What is being asked: Scan the data. Collect each line that contains the word "than".

*** Opening Data provided ***

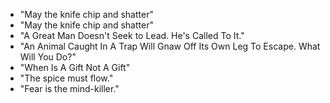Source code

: * "May the knife chip and shatter"
* "May the knife chip and shatter"
* "A Great Man Doesn't Seek to Lead. He's Called To It."
* "An Animal Caught In A Trap Will Gnaw Off Its Own Leg To Escape. What Will You Do?"
* "When Is A Gift Not A Gift"
* "The spice must flow."
* "Fear is the mind-killer."

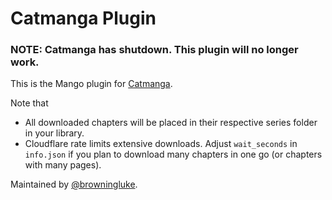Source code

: # Catmanga Plugin

### NOTE: Catmanga has shutdown. This plugin will no longer  work.

This is the Mango plugin for [Catmanga](https://catmanga.org). 

Note that

- All downloaded chapters will be placed in their respective series folder in your library.
- Cloudflare rate limits extensive downloads. Adjust `wait_seconds` in `info.json` if you plan to download many chapters in one go (or chapters with many pages).

Maintained by [@browningluke](https://github.com/browningluke).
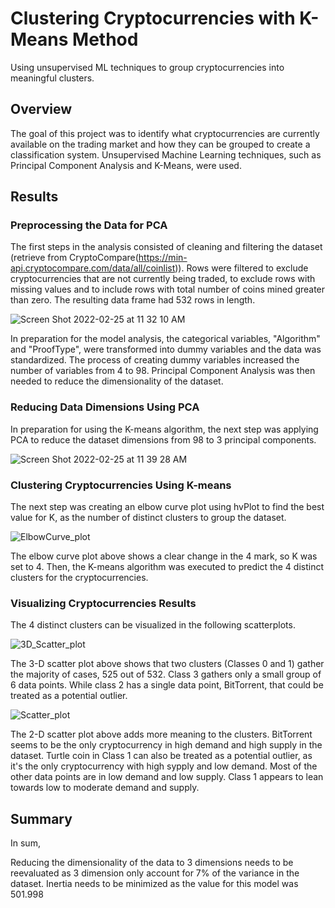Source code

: # Clustering Cryptocurrencies with K-Means Method
Using unsupervised ML techniques to group cryptocurrencies into meaningful clusters.

## Overview
The goal of this project was to identify what cryptocurrencies are currently available on the trading market and how they can be grouped to create a classification system. Unsupervised Machine Learning techniques, such as Principal Component Analysis and K-Means, were used.

## Results
### Preprocessing the Data for PCA
The first steps in the analysis consisted of cleaning and filtering the dataset (retrieve from CryptoCompare(https://min-api.cryptocompare.com/data/all/coinlist)).
Rows were filtered to exclude cryptocurrencies that are not currently being traded, to exclude rows with missing values and to include rows with total number of coins mined greater than zero. The resulting data frame had 532 rows in length.

![Screen Shot 2022-02-25 at 11 32 10 AM](https://user-images.githubusercontent.com/89421440/155828740-da8cff18-ba41-4249-848e-501568ac707b.png)

In preparation for the model analysis, the categorical variables, "Algorithm" and "ProofType", were transformed into dummy variables and the data was standardized. The process of creating dummy variables increased the number of variables from 4 to 98. Principal Component Analysis was then needed to reduce the dimensionality of the dataset.

### Reducing Data Dimensions Using PCA
In preparation for using the K-means algorithm, the next step was applying PCA to reduce the dataset dimensions from 98 to 3 principal components.

![Screen Shot 2022-02-25 at 11 39 28 AM](https://user-images.githubusercontent.com/89421440/155828942-ecf07e88-fdb2-4fbc-bae0-66eaaba0d264.png)

### Clustering Cryptocurrencies Using K-means
The next step was creating an elbow curve plot using hvPlot to find the best value for K, as the number of distinct clusters to group the dataset.

![ElbowCurve_plot](https://user-images.githubusercontent.com/89421440/155829274-b228ae27-992c-4fa1-8143-706cefe526e0.png)

The elbow curve plot above shows a clear change in the 4 mark, so K was set to 4. Then, the K-means algorithm was executed to predict the 4 distinct clusters for the cryptocurrencies.

### Visualizing Cryptocurrencies Results
The 4 distinct clusters can be visualized in the following scatterplots.

![3D_Scatter_plot](https://user-images.githubusercontent.com/89421440/155829433-b5b03a33-0dd5-438f-bbb8-75e50a61efd1.png)

The 3-D scatter plot above shows that two clusters (Classes 0 and 1) gather the majority of cases, 525 out of 532. Class 3 gathers only a small group of 6 data points. While class 2 has a single data point, BitTorrent, that could be treated as a potential outlier.

![Scatter_plot](https://user-images.githubusercontent.com/89421440/155829439-480c9a1b-9820-4fc7-9552-0114c54cbe26.png)

The 2-D scatter plot above adds more meaning to the clusters. BitTorrent seems to be the only cryptocurrency in high demand and high supply in the dataset. Turtle coin in Class 1 can also be treated as a potential outlier, as it's the only cryptocurrency with high sypply and low demand. Most of the other data points are in low demand and low supply. Class 1 appears to lean towards low to moderate demand and supply.

## Summary
In sum, 

Reducing the dimensionality of the data to 3 dimensions needs to be reevaluated as 3 dimension only account for 7% of the variance in the dataset.
Inertia needs to be minimized as the value for this model was 501.998

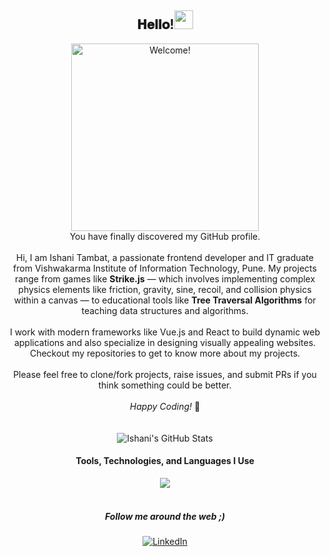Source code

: <div align="center">
    <h2> 𝐇𝐞𝐥𝐥𝐨!<img src="https://tenor.com/blOVi.gif" width="30"></h2>
</div>

<div align="center" width="50">
    <img src="https://media.giphy.com/media/v1.Y2lkPTc5MGI3NjExdzZqdTNvNXUxM3VlNmNpdmNucDdqYW5kYmpldTA3Y2s0aGJvbDlqbSZlcD12MV9pbnRlcm5hbF9naWZfYnlfaWQmY3Q9Zw/ViuROpWSk3RytdHmCC/giphy.gif" alt="Welcome!" width="300"/>
</div>

<div align="center">
    You have finally discovered my GitHub profile. <br><br>
    Hi, I am Ishani Tambat, a passionate frontend developer and IT graduate from Vishwakarma Institute of Information Technology, Pune. My projects range from games like <strong>Strike.js</strong> — which involves implementing complex physics elements like friction, gravity, sine, recoil, and collision physics within a canvas — to educational tools like <strong>Tree Traversal Algorithms</strong> for teaching data structures and algorithms.
    <br><br>
    I work with modern frameworks like Vue.js and React to build dynamic web applications and also specialize in designing visually appealing websites. Checkout my repositories to get to know more about my projects.
    <br><br>
    Please feel free to clone/fork projects, raise issues, and submit PRs if you think something could be better.
    <br><br><i>Happy Coding!</i> 🚀
</div>
<br><br>
<div align="center">
    <img align="center" src="https://github-readme-stats.vercel.app/api?username=ishanitambat23&show_icons=true&line_height=20&title_color=7A7ADB&icon_color=2234AE&text_color=D3D3D3&bg_color=0,000000,130F40" alt="Ishani's GitHub Stats">
    <br/>
    <h4 align="center"><strong>Tools, Technologies, and Languages I Use</strong></h4>
    <div align="center">
        <img src="https://skillicons.dev/icons?i=html,css,react,vuejs,mysql,c,cpp,javascript,firebase,git,aws,bootstrap&perline=7">
        <br/><br/>
        <h5><i>Follow me around the web ;)</i></h5>
        <a href="https://www.linkedin.com/in/ishanitambat23/" target="_blank"><img src="https://img.shields.io/badge/LinkedIn-%230077B5.svg?&style=flat-square&logo=linkedin&logoColor=black" alt="LinkedIn"></a>
    </div>
</div>
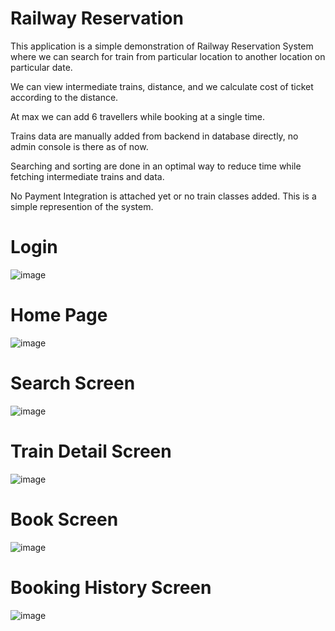 # Railway Reservation
 This application is a simple demonstration of Railway Reservation System where we can search for train from particular location to another location on particular date.
 
 We can view intermediate trains, distance, and we calculate cost of ticket according to the distance.
 
 At max we can add 6 travellers while booking at a single time.
 
 Trains data are manually added from backend in database directly, no admin console is there as of now.
 
 Searching and sorting are done in an optimal way to reduce time while fetching intermediate trains and data.
 
 No Payment Integration is attached yet or no train classes added. This is a simple represention of the system.
 
 # Login
![image](https://user-images.githubusercontent.com/54614262/169036439-e5fdad6c-8b7a-4b1d-bfcd-9f03eac8f76a.png)

# Home Page
![image](https://user-images.githubusercontent.com/54614262/169036717-7a037d93-7018-46e5-8287-96ffc00354d6.png)

# Search Screen
![image](https://user-images.githubusercontent.com/54614262/169036953-5b38e6fb-584a-4604-acbf-aecc6af9af58.png)

# Train Detail Screen
![image](https://user-images.githubusercontent.com/54614262/169037077-6875f5f6-35a5-4e50-b487-29c079e0a8d5.png)

# Book Screen
![image](https://user-images.githubusercontent.com/54614262/169037312-b63ad66e-f3a3-4ca3-bfba-cb4dac8177cc.png)

# Booking History Screen
![image](https://user-images.githubusercontent.com/54614262/169037452-5588a88f-c229-497d-a2fc-dcb9cc309af2.png)

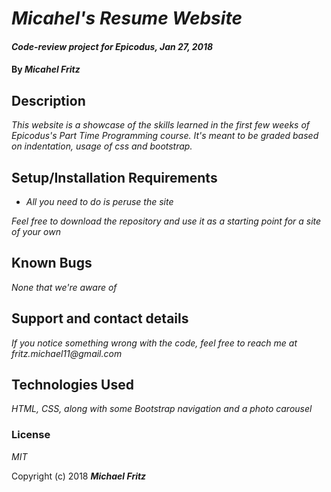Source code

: # _Micahel's Resume Website_

#### _Code-review project for Epicodus, Jan 27, 2018_

#### By _**Micahel Fritz**_

## Description

_This website is a showcase of the skills learned in the first few weeks of Epicodus's Part Time Programming course. It's meant to be graded based on indentation, usage of css and bootstrap._

## Setup/Installation Requirements

* _All you need to do is peruse the site_


_Feel free to download the repository and use it as a starting point for a site of your own_

## Known Bugs

_None that we're aware of_

## Support and contact details

_If you notice something wrong with the code, feel free to reach me at fritz.michael11@gmail.com_

## Technologies Used

_HTML, CSS, along with some Bootstrap navigation and a photo carousel_

### License

*MIT*

Copyright (c) 2018 **_Michael Fritz_**
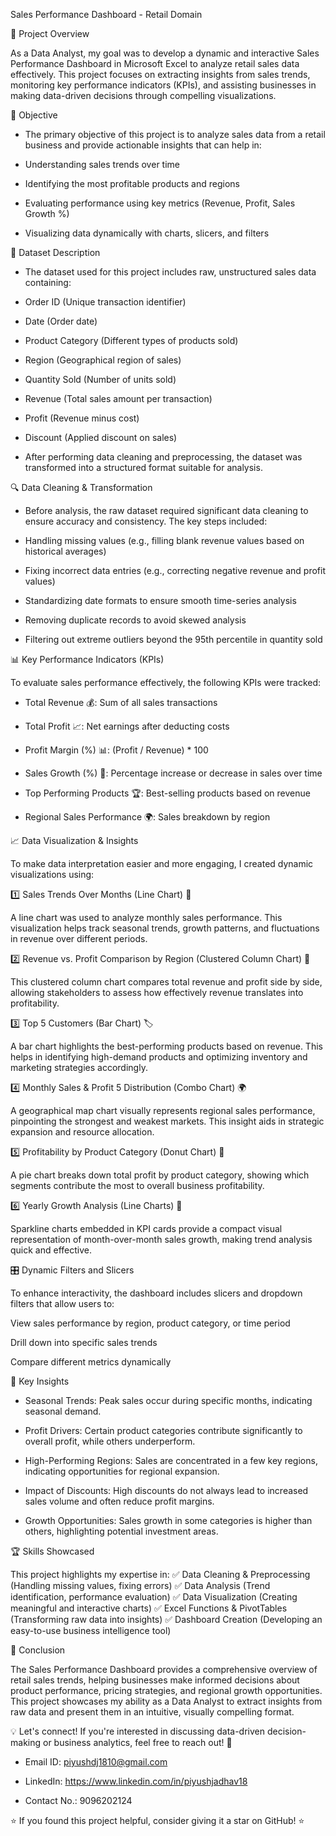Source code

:Sales Performance Dashboard - Retail Domain


📌 Project Overview

As a Data Analyst, my goal was to develop a dynamic and interactive Sales Performance Dashboard in Microsoft Excel to analyze retail sales data effectively. This project focuses on extracting insights from sales trends, monitoring key performance indicators (KPIs), and assisting businesses in making data-driven decisions through compelling visualizations.



🎯 Objective

- The primary objective of this project is to analyze sales data from a retail business and provide actionable insights that can help in:

- Understanding sales trends over time

- Identifying the most profitable products and regions

- Evaluating performance using key metrics (Revenue, Profit, Sales Growth %)

- Visualizing data dynamically with charts, slicers, and filters



📂 Dataset Description

- The dataset used for this project includes raw, unstructured sales data containing:

- Order ID (Unique transaction identifier)

- Date (Order date)

- Product Category (Different types of products sold)

- Region (Geographical region of sales)

- Quantity Sold (Number of units sold)

- Revenue (Total sales amount per transaction)

- Profit (Revenue minus cost)

- Discount (Applied discount on sales)

- After performing data cleaning and preprocessing, the dataset was transformed into a structured format suitable for analysis.



🔍 Data Cleaning & Transformation

- Before analysis, the raw dataset required significant data cleaning to ensure accuracy and consistency. The key steps included:

- Handling missing values (e.g., filling blank revenue values based on historical averages)

- Fixing incorrect data entries (e.g., correcting negative revenue and profit values)

- Standardizing date formats to ensure smooth time-series analysis

- Removing duplicate records to avoid skewed analysis

- Filtering out extreme outliers beyond the 95th percentile in quantity sold



📊 Key Performance Indicators (KPIs)

To evaluate sales performance effectively, the following KPIs were tracked:

- Total Revenue 💰: Sum of all sales transactions

- Total Profit 📈: Net earnings after deducting costs

- Profit Margin (%) 📊: (Profit / Revenue) * 100

- Sales Growth (%) 🚀: Percentage increase or decrease in sales over time

- Top Performing Products 🏆: Best-selling products based on revenue

- Regional Sales Performance 🌍: Sales breakdown by region



📈 Data Visualization & Insights

To make data interpretation easier and more engaging, I created dynamic visualizations using:

1️⃣ Sales Trends Over Months (Line Chart) 📅

A line chart was used to analyze monthly sales performance. This visualization helps track seasonal trends, growth patterns, and fluctuations in revenue over different periods.

2️⃣ Revenue vs. Profit Comparison by Region (Clustered Column Chart) 🔄

This clustered column chart compares total revenue and profit side by side, allowing stakeholders to assess how effectively revenue translates into profitability.

3️⃣ Top 5 Customers (Bar Chart) 🏷️

A bar chart highlights the best-performing products based on revenue. This helps in identifying high-demand products and optimizing inventory and marketing strategies accordingly.

4️⃣ Monthly Sales & Profit 5 Distribution (Combo Chart) 🌍

A geographical map chart visually represents regional sales performance, pinpointing the strongest and weakest markets. This insight aids in strategic expansion and resource allocation.

5️⃣ Profitability by Product Category (Donut Chart) 🏢

A pie chart breaks down total profit by product category, showing which segments contribute the most to overall business profitability.

6️⃣ Yearly Growth Analysis (Line Charts) 📆

Sparkline charts embedded in KPI cards provide a compact visual representation of month-over-month sales growth, making trend analysis quick and effective.

🎛 Dynamic Filters and Slicers

To enhance interactivity, the dashboard includes slicers and dropdown filters that allow users to:

View sales performance by region, product category, or time period

Drill down into specific sales trends

Compare different metrics dynamically



📢 Key Insights

- Seasonal Trends: Peak sales occur during specific months, indicating seasonal demand.

- Profit Drivers: Certain product categories contribute significantly to overall profit, while others underperform.

- High-Performing Regions: Sales are concentrated in a few key regions, indicating opportunities for regional expansion.

- Impact of Discounts: High discounts do not always lead to increased sales volume and often reduce profit margins.

- Growth Opportunities: Sales growth in some categories is higher than others, highlighting potential investment areas.



🏆 Skills Showcased

This project highlights my expertise in:
✅ Data Cleaning & Preprocessing (Handling missing values, fixing errors)
✅ Data Analysis (Trend identification, performance evaluation)
✅ Data Visualization (Creating meaningful and interactive charts)
✅ Excel Functions & PivotTables (Transforming raw data into insights)
✅ Dashboard Creation (Developing an easy-to-use business intelligence tool)



🚀 Conclusion

The Sales Performance Dashboard provides a comprehensive overview of retail sales trends, helping businesses make informed decisions about product performance, pricing strategies, and regional growth opportunities. This project showcases my ability as a Data Analyst to extract insights from raw data and present them in an intuitive, visually compelling format.



💡 Let's connect! If you're interested in discussing data-driven decision-making or business analytics, feel free to reach out! 🚀

- Email ID: piyushdj1810@gmail.com

- LinkedIn: https://www.linkedin.com/in/piyushjadhav18

- Contact No.: 9096202124

⭐ If you found this project helpful, consider giving it a star on GitHub! ⭐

*** Closing Data provided ***

Output of the exercise:
Rows were filtered to exclude cryptocurrencies that are not currently being traded, to exclude rows with missing values and to include rows with total number of coins mined greater than zero. The resulting data frame had 532 rows in length.
- Growth Opportunities: Sales growth in some categories is higher than others, highlighting potential investment areas.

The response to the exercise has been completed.